== Work instruction ==
Nothing outside the range is wanted. Repeat exactly the lines below from the one with "redistribution of fishing and" through the one with "The main objective".
Top of Information
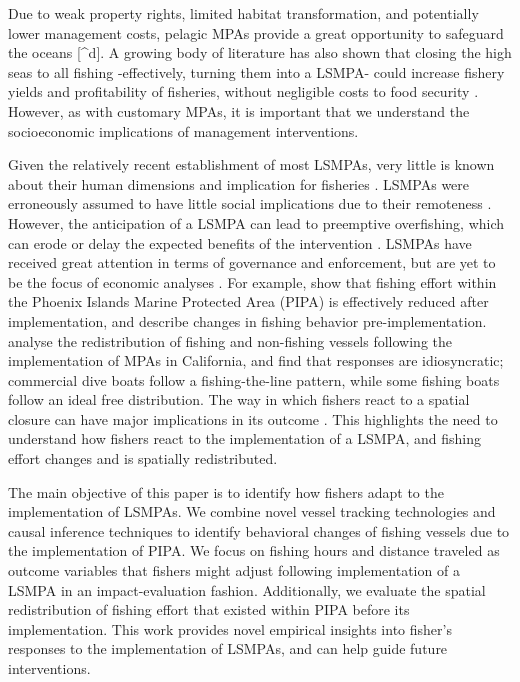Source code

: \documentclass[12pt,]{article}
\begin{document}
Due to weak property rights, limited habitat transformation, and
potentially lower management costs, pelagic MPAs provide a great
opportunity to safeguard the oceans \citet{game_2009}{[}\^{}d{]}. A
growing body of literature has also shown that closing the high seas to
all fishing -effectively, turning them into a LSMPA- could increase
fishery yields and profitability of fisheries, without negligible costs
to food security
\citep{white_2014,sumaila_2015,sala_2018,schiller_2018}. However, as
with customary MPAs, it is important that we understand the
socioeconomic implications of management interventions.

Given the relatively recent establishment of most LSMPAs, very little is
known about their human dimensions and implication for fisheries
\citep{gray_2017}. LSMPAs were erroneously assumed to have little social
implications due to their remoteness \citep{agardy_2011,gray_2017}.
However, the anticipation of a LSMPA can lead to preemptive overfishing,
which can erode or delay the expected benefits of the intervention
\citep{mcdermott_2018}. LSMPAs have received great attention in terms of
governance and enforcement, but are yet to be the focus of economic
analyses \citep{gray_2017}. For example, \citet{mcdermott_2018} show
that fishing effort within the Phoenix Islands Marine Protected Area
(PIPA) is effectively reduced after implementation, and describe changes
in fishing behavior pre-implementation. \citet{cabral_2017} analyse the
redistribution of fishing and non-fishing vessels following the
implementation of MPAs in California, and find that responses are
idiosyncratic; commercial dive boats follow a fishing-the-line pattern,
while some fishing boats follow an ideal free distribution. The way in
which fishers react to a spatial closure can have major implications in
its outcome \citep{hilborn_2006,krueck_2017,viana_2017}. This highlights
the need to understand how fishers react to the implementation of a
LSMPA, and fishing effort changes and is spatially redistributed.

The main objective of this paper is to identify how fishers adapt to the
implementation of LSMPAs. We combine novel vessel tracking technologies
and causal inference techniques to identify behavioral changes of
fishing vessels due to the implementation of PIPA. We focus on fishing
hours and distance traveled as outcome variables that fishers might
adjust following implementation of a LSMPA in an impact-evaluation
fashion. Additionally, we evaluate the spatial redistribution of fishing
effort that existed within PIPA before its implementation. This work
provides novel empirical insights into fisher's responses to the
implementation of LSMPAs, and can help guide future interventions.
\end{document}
Bottom of Information
Top of Information
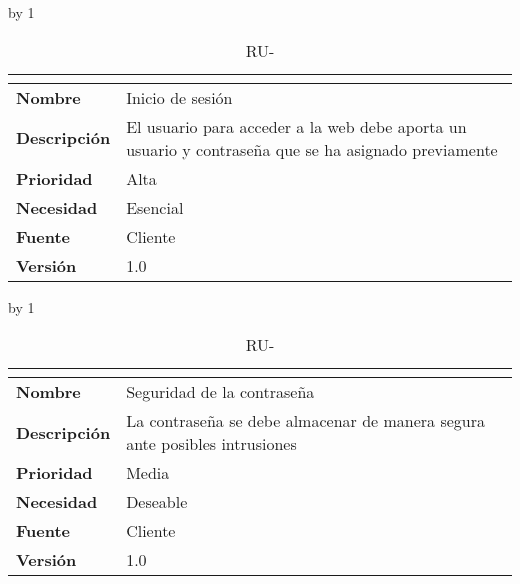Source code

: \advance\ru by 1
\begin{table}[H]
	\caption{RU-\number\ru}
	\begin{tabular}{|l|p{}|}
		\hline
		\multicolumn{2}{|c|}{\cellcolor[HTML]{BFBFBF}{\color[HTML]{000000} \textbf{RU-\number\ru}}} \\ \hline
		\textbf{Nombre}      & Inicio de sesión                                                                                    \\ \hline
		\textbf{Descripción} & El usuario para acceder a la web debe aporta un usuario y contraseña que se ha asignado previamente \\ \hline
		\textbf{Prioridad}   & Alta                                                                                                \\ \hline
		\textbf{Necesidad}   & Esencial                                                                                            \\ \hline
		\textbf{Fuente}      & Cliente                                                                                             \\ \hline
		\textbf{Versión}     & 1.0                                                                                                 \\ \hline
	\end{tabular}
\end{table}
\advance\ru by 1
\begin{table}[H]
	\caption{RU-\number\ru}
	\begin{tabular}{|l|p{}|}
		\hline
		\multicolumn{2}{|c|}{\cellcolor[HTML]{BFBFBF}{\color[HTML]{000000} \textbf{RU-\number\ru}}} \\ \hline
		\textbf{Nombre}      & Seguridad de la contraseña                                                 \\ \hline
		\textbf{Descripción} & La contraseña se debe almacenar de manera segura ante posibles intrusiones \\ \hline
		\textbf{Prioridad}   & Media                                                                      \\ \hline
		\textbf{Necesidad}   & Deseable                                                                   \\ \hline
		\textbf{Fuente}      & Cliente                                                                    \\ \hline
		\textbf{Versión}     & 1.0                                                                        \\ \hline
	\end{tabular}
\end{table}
Bottom of Information
== Problem solution ==
redistribution of fishing and non-fishing vessels following the
implementation of MPAs in California, and find that responses are
idiosyncratic; commercial dive boats follow a fishing-the-line pattern,
while some fishing boats follow an ideal free distribution. The way in
which fishers react to a spatial closure can have major implications in
its outcome \citep{hilborn_2006,krueck_2017,viana_2017}. This highlights
the need to understand how fishers react to the implementation of a
LSMPA, and fishing effort changes and is spatially redistributed.

The main objective of this paper is to identify how fishers adapt to the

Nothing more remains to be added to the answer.